▸ Activity:
Only the lines from the first line of the entries through the line with "Efforts including the" belong in the answer, each restated word for word and without pictures.

──────── Given data ────────

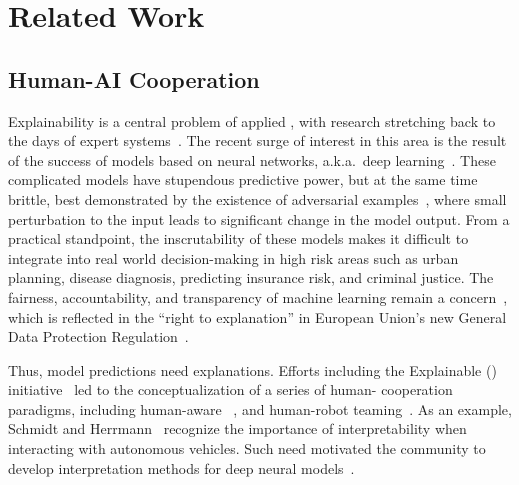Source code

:\section{Related Work}
\label{sec:related}

\subsection{Human-AI Cooperation}
Explainability is a central problem of applied , with research
stretching back to the days of expert
systems~\cite{swartout1983xplain}.
The recent surge of interest in this area is the
result of the success of  models based on neural networks,
a.k.a.\ deep learning~\cite{lecun2015deep}. These complicated models
have stupendous predictive power, but at the same time brittle, best
demonstrated by the existence of adversarial
examples~\cite{goodfellow2014explaining}, where small perturbation to
the input leads to significant change in the model output.
From a practical standpoint, the inscrutability of these models makes
it difficult to integrate into real world decision-making in high risk
areas such as urban planning, disease diagnosis, predicting insurance
risk, and criminal justice.
The fairness, accountability, and transparency of machine learning
remain a concern~\cite{acm2017public}, which is reflected in the
``right to explanation'' in European Union's new General Data
Protection Regulation~\cite[]{gdpr}. 

Thus,  model predictions need explanations.
Efforts including the Explainable  ()
initiative~\cite{gunning2017explainable} led to the conceptualization
of a series of human- cooperation paradigms, including
human-aware ~\cite{chakraborti2017ai}, and human-robot
teaming~\cite{vinson2018human}. 
As an example, Schmidt and Herrmann~\cite{schmidt2017intervention}
recognize the importance of interpretability when interacting with
autonomous vehicles.
Such need motivated the  community to develop interpretation
methods for deep neural models~\cite[\em inter
alia]{baehrens2010explain, simonyan2013deep}.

────────

▸ Task solution:
Source code

:\section{Related Work}
\label{sec:related}

\subsection{Human-AI Cooperation}
Explainability is a central problem of applied , with research
stretching back to the days of expert
systems~\cite{swartout1983xplain}.
The recent surge of interest in this area is the
result of the success of  models based on neural networks,
a.k.a.\ deep learning~\cite{lecun2015deep}. These complicated models
have stupendous predictive power, but at the same time brittle, best
demonstrated by the existence of adversarial
examples~\cite{goodfellow2014explaining}, where small perturbation to
the input leads to significant change in the model output.
From a practical standpoint, the inscrutability of these models makes
it difficult to integrate into real world decision-making in high risk
areas such as urban planning, disease diagnosis, predicting insurance
risk, and criminal justice.
The fairness, accountability, and transparency of machine learning
remain a concern~\cite{acm2017public}, which is reflected in the
``right to explanation'' in European Union's new General Data
Protection Regulation~\cite[]{gdpr}. 

Thus,  model predictions need explanations.
Efforts including the Explainable  ()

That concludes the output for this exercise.